ISLAMABAD (March 31 2004): Federal Education Minister Zubaida Jalal has said that no chapter or verses regarding Jihad and Shahadat has been deleted or removed from the textbooks being taught in the country and the Ministry would soon delete any objectionable material, which spreads the sectarian hatred among the people, from the textbooks.

She stated this on Tuesday while addressing the participants of the 'National Seminar on Preventive Education against AIDS/HIV', jointly organised by the Ministry of Education in collaboration with Unesco.

The Minister categorically rejected the assumption and said that no verses regarding Jihad has been deleted, rather some have been shifted from inter level to matric level.

She told the participants that the Ministry of Education is the defender of the ideological boundaries of the country and would go to every extent to uphold the Islamic identity of the nation.

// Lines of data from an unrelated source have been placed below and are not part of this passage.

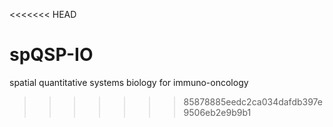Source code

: <<<<<<< HEAD
# spQSP-IO
spatial quantitative systems biology for immuno-oncology
>>>>>>> 85878885eedc2ca034dafdb397e9506eb2e9b9b1
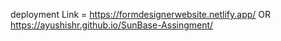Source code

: deployment Link = https://formdesignerwebsite.netlify.app/  OR   https://ayushishr.github.io/SunBase-Assingment/
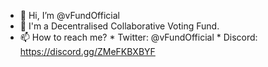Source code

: - 👋 Hi, I’m @vFundOfficial
- 👀 I'm a Decentralised Collaborative Voting Fund.
- 📫 How to reach me? 
        * Twitter: @vFundOfficial
        * Discord: https://discord.gg/ZMeFKBXBYF
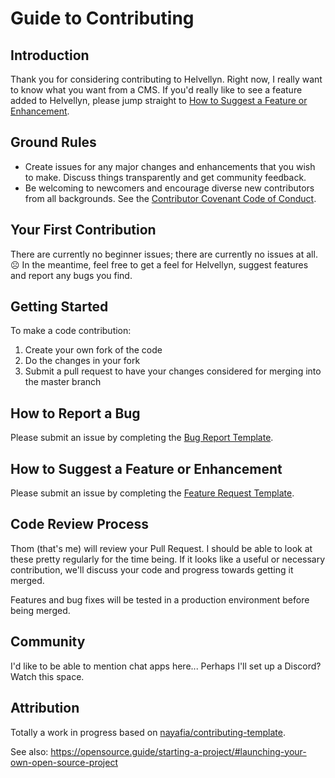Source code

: # Guide to Contributing

## Introduction

Thank you for considering contributing to Helvellyn. Right now, I really want to know what you want from a CMS. If you'd really like to see a feature added to Helvellyn, please jump straight to [How to Suggest a Feature or Enhancement](#How-to-Suggest-a-Feature-or-Enhancement).

## Ground Rules

- Create issues for any major changes and enhancements that you wish to make. Discuss things transparently and get community feedback.
- Be welcoming to newcomers and encourage diverse new contributors from all backgrounds. See the [Contributor Covenant Code of Conduct](CODE_OF_CONDUCT.md).

## Your First Contribution

There are currently no beginner issues; there are currently no issues at all. ☹️ In the meantime, feel free to get a feel for Helvellyn, suggest features and report any bugs you find.

## Getting Started

To make a code contribution:

1. Create your own fork of the code
2. Do the changes in your fork
3. Submit a pull request to have your changes considered for merging into the master branch


## How to Report a Bug
Please submit an issue by completing the [Bug Report Template](https://github.com/thombruce/helvellyn/issues/new?template=bug_report.md).

## How to Suggest a Feature or Enhancement

Please submit an issue by completing the [Feature Request Template](https://github.com/thombruce/helvellyn/issues/new?template=feature_request.md).

## Code Review Process

Thom (that's me) will review your Pull Request. I should be able to look at these pretty regularly for the time being. If it looks like a useful or necessary contribution, we'll discuss your code and progress towards getting it merged.

Features and bug fixes will be tested in a production environment before being merged.

## Community

I'd like to be able to mention chat apps here... Perhaps I'll set up a Discord? Watch this space.

## Attribution

Totally a work in progress based on [nayafia/contributing-template](https://github.com/nayafia/contributing-template/blob/master/CONTRIBUTING-template.md).

See also: https://opensource.guide/starting-a-project/#launching-your-own-open-source-project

She maintained that making up-to-date changes and bringing modifications in the textbooks is the sole discretion of the provinces, but they can only modify the textbooks by following a strict policy guideline framed by the federal ministry of education.

Zubaida Jalal informed the participants that report has been sought from the province on the issue to inform the public and the parliamentarians about the actual situation.

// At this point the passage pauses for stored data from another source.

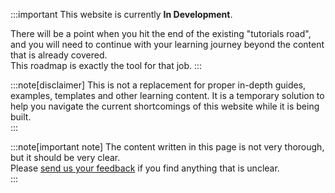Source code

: :::important
This website is currently **In Development**.  

There will be a point when you hit the end of the existing "tutorials road", and you will need to continue with your learning journey beyond the content that is already covered.  
This roadmap is exactly the tool for that job.
:::

:::note[disclaimer]
This is not a replacement for proper in-depth guides, examples, templates and other learning content.
It is a temporary solution to help you navigate the current shortcomings of this website while it is being built.  
:::

:::note[important note]
The content written in this page is not very thorough, but it should be very clear.  
Please [send us your feedback](/manual/contributing) if you find anything that is unclear.  
:::
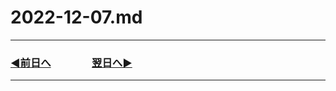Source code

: # 2022-12-07.md

---

### [◀️前日へ](https://github.com/yuasys/chatty-journal/blob/main/2022/12/2022-12-06.md)&emsp;&emsp;&emsp;&emsp;[翌日へ▶️](https://github.com/yuasys/chatty-journal/blob/main/2022/12/2022-12-09.md)

---
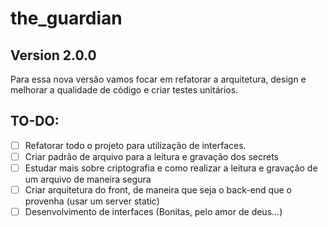 # the_guardian
## Version 2.0.0

Para essa nova versão vamos focar em refatorar a arquitetura, design e melhorar a qualidade de código e criar testes unitários.

## TO-DO:

- [ ] Refatorar todo o projeto para utilização de interfaces.
- [ ] Criar padrão de arquivo para a leitura e gravação dos secrets
- [ ] Estudar mais sobre criptografia e como realizar a leitura e gravação de um arquivo de maneira segura
- [ ] Criar arquitetura do front, de maneira que seja o back-end que o provenha (usar um server static)
- [ ] Desenvolvimento de interfaces (Bonitas, pelo amor de deus...)

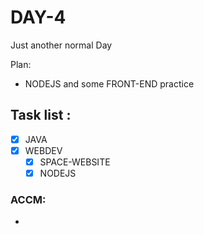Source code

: # DAY-4
Just another normal Day
<br>

Plan: 
 - NODEJS and some FRONT-END practice

## Task list :

- [x] JAVA 
- [x] WEBDEV 
  - [x] SPACE-WEBSITE
  - [x] NODEJS

### ACCM: 
- 
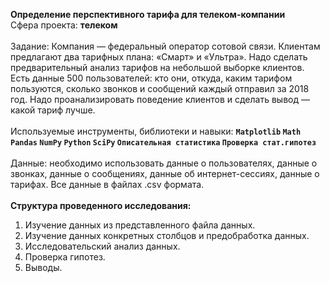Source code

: <b>Определение перспективного тарифа для телеком-компании</b><br/>
Сфера проекта: <b>телеком</b><br/><br/>
Задание: Компания — федеральный оператор сотовой связи. Клиентам предлагают два тарифных плана: «Смарт» и «Ультра». Надо сделать предварительный анализ тарифов на небольшой выборке клиентов. Есть данные 500 пользователей: кто они, откуда, каким тарифом пользуются, сколько звонков и сообщений каждый отправил за 2018 год. Надо проанализировать поведение клиентов и сделать вывод — какой тариф лучше. <br/><br/>
Используемые инструменты, библиотеки и навыки: <b>`Matplotlib` `Math` `Pandas` `NumPy` `Python` `SciPy` `Описательная статистика` `Проверка стат.гипотез`</b><br/><br/>
Данные: необходимо использовать данные о пользователях, данные о звонках, данные о сообщениях,  данные об интернет-сессиях, данные о тарифах. Все данные в файлах .csv формата.<br/><br/>
<b>Структура проведенного исследования: </b><br/>
1. Изучение данных из представленного файла данных.<br/>
2. Изучение данных конкретных столбцов и предобработка данных.<br/>
3. Исследовательский анализ данных.<br/>
4. Проверка гипотез.<br/>
5. Выводы.
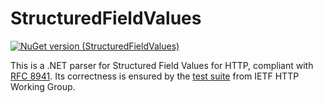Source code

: ﻿# StructuredFieldValues

[![NuGet version (StructuredFieldValues)](https://img.shields.io/nuget/v/StructuredFieldValues)](https://www.nuget.org/packages/StructuredFieldValues/)

This is a .NET parser for Structured Field Values for HTTP, compliant with [RFC 8941](https://httpwg.org/specs/rfc8941.html).
Its correctness is ensured by the [test suite](https://github.com/httpwg/structured-field-tests) from IETF HTTP Working Group.
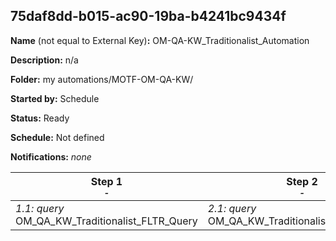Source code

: ## 75daf8dd-b015-ac90-19ba-b4241bc9434f

**Name** (not equal to External Key)**:** OM-QA-KW_Traditionalist_Automation


**Description:** n/a

**Folder:** my automations/MOTF-OM-QA-KW/

**Started by:** Schedule

**Status:** Ready

**Schedule:** Not defined

**Notifications:** _none_


| Step 1<br>_<small>-</small>_ | Step 2<br>_<small>-</small>_ |
| --- | --- |
| _1.1: query_<br>OM_QA_KW_Traditionalist_FLTR_Query | _2.1: query_<br>OM_QA_KW_Traditionalist_CRM_Profiles |
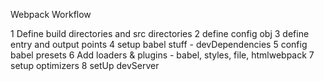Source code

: Webpack Workflow

1 Define build directories and src directories
2 define config obj
3 define entry and output points
4 setup babel stuff - devDependencies
5 config babel presets
6 Add loaders & plugins - babel, styles, file, htmlwebpack
7 setup optimizers
8 setUp devServer
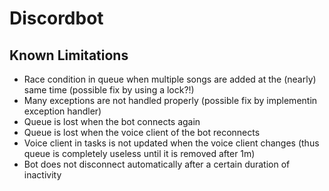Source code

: # Discordbot


## Known Limitations

- Race condition in queue when multiple songs are added at the (nearly) same time (possible fix by using a lock?!)
- Many exceptions are not handled properly (possible fix by implementin exception handler)
- Queue is lost when the bot connects again
- Queue is lost when the voice client of the bot reconnects
- Voice client in tasks is not updated when the voice client changes (thus queue is completely useless until it is removed after 1m)
- Bot does not disconnect automatically after a certain duration of inactivity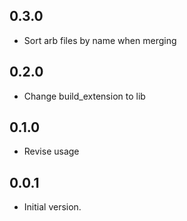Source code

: ## 0.3.0

- Sort arb files by name when merging

## 0.2.0

- Change build_extension to lib

## 0.1.0

- Revise usage

## 0.0.1

- Initial version.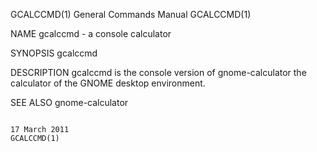 GCALCCMD(1)                                                                                General Commands Manual                                                                                GCALCCMD(1)



NAME
       gcalccmd - a console calculator

SYNOPSIS
       gcalccmd


DESCRIPTION
       gcalccmd is the console version of gnome-calculator the calculator of the GNOME desktop environment.


SEE ALSO
       gnome-calculator


                                                                                                17 March 2011                                                                                     GCALCCMD(1)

The Minister further said that some politico-religious elements misinterpret the term Jihad thus inciting the masses by misinforming them about the non-issue.

She maintained that she would soon disclose the factual position and clear the assumptions and misconceptions found in a section of people through the media.

Meanwhile, talking to the Indian journalists at SAF games, Zubaida Jalal said that syllabus being taught in Pakistan is minority-friendly and minorities enjoy equal rights in the educational institutions of the country.